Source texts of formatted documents
※

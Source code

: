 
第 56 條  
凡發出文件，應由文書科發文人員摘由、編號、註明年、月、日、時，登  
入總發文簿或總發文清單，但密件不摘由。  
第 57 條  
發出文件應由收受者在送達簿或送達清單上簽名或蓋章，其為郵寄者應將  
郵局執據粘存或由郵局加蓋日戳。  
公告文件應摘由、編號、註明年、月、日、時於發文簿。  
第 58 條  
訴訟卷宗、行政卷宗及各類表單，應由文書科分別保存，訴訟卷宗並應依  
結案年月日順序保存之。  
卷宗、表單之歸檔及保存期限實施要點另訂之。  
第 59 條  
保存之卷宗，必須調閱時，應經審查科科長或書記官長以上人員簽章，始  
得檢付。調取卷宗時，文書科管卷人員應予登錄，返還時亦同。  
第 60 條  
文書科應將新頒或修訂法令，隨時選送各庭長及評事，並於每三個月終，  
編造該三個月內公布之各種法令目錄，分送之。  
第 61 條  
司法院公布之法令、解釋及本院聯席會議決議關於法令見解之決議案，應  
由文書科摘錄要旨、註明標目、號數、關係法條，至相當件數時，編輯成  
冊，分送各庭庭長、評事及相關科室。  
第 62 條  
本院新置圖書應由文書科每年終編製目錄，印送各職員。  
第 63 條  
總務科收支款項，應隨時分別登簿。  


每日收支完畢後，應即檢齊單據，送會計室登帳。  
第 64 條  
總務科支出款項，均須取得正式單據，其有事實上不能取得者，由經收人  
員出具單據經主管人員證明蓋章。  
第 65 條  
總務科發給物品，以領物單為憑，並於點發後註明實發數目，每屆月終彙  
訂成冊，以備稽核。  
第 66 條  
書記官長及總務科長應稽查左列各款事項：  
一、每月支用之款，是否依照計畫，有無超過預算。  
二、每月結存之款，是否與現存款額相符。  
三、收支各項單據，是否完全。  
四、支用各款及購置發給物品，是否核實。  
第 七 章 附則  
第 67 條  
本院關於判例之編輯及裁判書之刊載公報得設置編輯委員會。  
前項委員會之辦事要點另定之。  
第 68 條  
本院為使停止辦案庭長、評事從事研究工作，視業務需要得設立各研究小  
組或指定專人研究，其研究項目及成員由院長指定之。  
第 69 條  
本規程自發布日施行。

※

WHAT IS NEEDED: Write out exactly those lines of the records above that lie from the one with "編造該三個月內公布之各種法令目錄，分送之。" through the last line, including both.

EXERCISE SOLUTION:
編造該三個月內公布之各種法令目錄，分送之。  
第 61 條  
司法院公布之法令、解釋及本院聯席會議決議關於法令見解之決議案，應  
由文書科摘錄要旨、註明標目、號數、關係法條，至相當件數時，編輯成  
冊，分送各庭庭長、評事及相關科室。  
第 62 條  
本院新置圖書應由文書科每年終編製目錄，印送各職員。  
第 63 條  
總務科收支款項，應隨時分別登簿。  


每日收支完畢後，應即檢齊單據，送會計室登帳。  
第 64 條  
總務科支出款項，均須取得正式單據，其有事實上不能取得者，由經收人  
員出具單據經主管人員證明蓋章。  
第 65 條  
總務科發給物品，以領物單為憑，並於點發後註明實發數目，每屆月終彙  
訂成冊，以備稽核。  
第 66 條  
書記官長及總務科長應稽查左列各款事項：  
一、每月支用之款，是否依照計畫，有無超過預算。  
二、每月結存之款，是否與現存款額相符。  
三、收支各項單據，是否完全。  
四、支用各款及購置發給物品，是否核實。  
第 七 章 附則  
第 67 條  
本院關於判例之編輯及裁判書之刊載公報得設置編輯委員會。  
前項委員會之辦事要點另定之。  
第 68 條  
本院為使停止辦案庭長、評事從事研究工作，視業務需要得設立各研究小  
組或指定專人研究，其研究項目及成員由院長指定之。  
第 69 條  
本規程自發布日施行。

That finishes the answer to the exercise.